Ritterlager
der Marktbreiter Wölflingsjungen im August 2008 |
| "Wie seid ihr denn zu diesem versteckten Lagerplatz gekommen?", fragte ein Vater, der seinen Jungen nach einer Woche Wölflingslager abholte. In der Tat war dieser von Bäumen umrahmte Lagerplatz am Ausgang des Dorfes so richtig geeignet für unser Ritterlager, das zusammen mit den Meuten aus Forchheim und Berlin in der ersten Ferienwoche in Geisdorf in Oberfranken am Eingang der Fränkischen Schweiz stattfand. |
![]() Beim großen Ritterturnier |
Nach dem Aufbau
des Lagers und einem stärkenden Abendessen wurde das Erkundungsspiel
durchgeführt, bei dem sich die Wölflinge als Ritter bewähren
mussten. Anschließend konnten dann alle bei Einbruch der Dunkelheit
in einer beeindruckenden Zeremonie zum Ritter geschlagen werden. |
| Die Wölflings-Ritter
trugen ihre Schaukämpfe aus, schon einmal als Übung für
die am nächsten Tag anstehende Ritterolympiade, bei der es ernsthaft
um Medaillen ging. Dabei belegten die "Frankenritter" aus Marktbreit
den zweiten Platz, die "Wolfsritter" aus Berlin wurden Erster,
die "Streit- und Schlüsselberger" aus Forchheim Dritter.
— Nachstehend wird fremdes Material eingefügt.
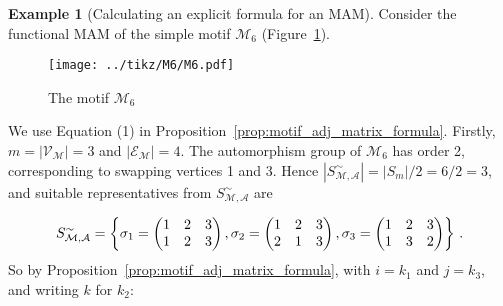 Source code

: \documentclass[12pt]{ociamthesis}
\theoremstyle{plain}
\theoremstyle{definition}
\newtheorem{example}{Example}[chapter]
\theoremstyle{remark}
\newcommand\ca[1]{\mathcal{#1}}
\begin{document}
\begin{example}[Calculating an explicit formula for an MAM]
  \label{ex:motif_adj_calc}
  Consider the functional MAM of the simple motif $\ca{M}_6$
  (Figure~\ref{fig:M6}).
  \begin{figure}[H]
    \centering
    \texttt{[image: ../tikz/M6/M6.pdf]}
    \caption{The motif $\ca{M}_6$}
    \label{fig:M6}
  \end{figure}
  We use Equation (1) in Proposition~\ref{prop:motif_adj_matrix_formula}.
  Firstly, $m = |\ca{V_M}| = 3$ and $|\ca{E_M}| = 4$. The automorphism group of
  $\ca{M}_6$ has order 2, corresponding to swapping vertices 1 and 3. Hence
  $|S_\ca{M,A}^\sim| = |S_m| / 2 = 6/2 = 3$, and suitable representatives from
  $S_\ca{M,A}^\sim$ are

  $$ S_\ca{M,A}^\sim = \left\{
    \sigma_1 =
    \begin{pmatrix}
      1 & 2 & 3 \\
      1 & 2 & 3
    \end{pmatrix},
    \sigma_2 =
    \begin{pmatrix}
      1 & 2 & 3 \\
      2 & 1 & 3
    \end{pmatrix},
    \sigma_3 =
    \begin{pmatrix}
      1 & 2 & 3 \\
      1 & 3 & 2
    \end{pmatrix}
  \right\}\,. \vspace*{0.2cm}$$
  So by Proposition~\ref{prop:motif_adj_matrix_formula}, with $i=k_1$ and
  $j=k_3$, and writing $k$ for $k_2$:


\end{example}
\end{document}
Bis zum Ende der Woche hatten wir strahlenden Sonnenschein, tiefblauen
Himmel, grüne Wiesen und goldgelbe Felder um uns herum, ohne dass
es allzu heiß wurde. Wir spürten den Sommer überall. Dieses
Wetter begleitete uns auch bei unserer Wanderung am Dienstag. Wir gliefen
lange durch ein weites Tal und kamen dabei auch an einem ausgetrockneten
Flussbett vorbei, das in eine unterirdische Höhle führte. In
dieser Gegend von Oberfranken findet man immer wieder solche sogenannten
"Tummler". Ab der Heroldsmühle fuhren wir mit Autos weiter
zur Burg Greifenstein, die der Familie von Stauffenberg gehört. Der
tiefe Brunnen im Hof, die reichhaltig bestückte Waffenkammer, die
schlosseigene Kapelle und der Rittersaal, zu dem ein mit zahlreichen Hirschgeweihen
behängter Gang führte, beeindruckten uns sehr. Den Abschluss
des Ausfluges bildete der Gang durch eine der bekanntesten Tropfsteinhöhlen
der Fränkischen Schweiz, durch die Binghöhle. Eine Aufgabe ganz
spezieller Art erwartete unsere Ritter am folgenden Mittwoch. Es galt,
bei dem Großen Spiel das Schwert des verstorbenen König Artus
aus der Hand eines Raubritters zu entwenden. Das gelang den "Frankenrittern",
die den neuen König Artus stellten, der den mit der Krone erhaltenen
Schatz großmütig mit allen Rittern teilte. Dieser besonders
warme Tag lockte uns am Nachmittag ins Ebermannstädter Freibad. Alle
tobten sich aus mit Wasserball: Wölflingsritter gegen die Führung.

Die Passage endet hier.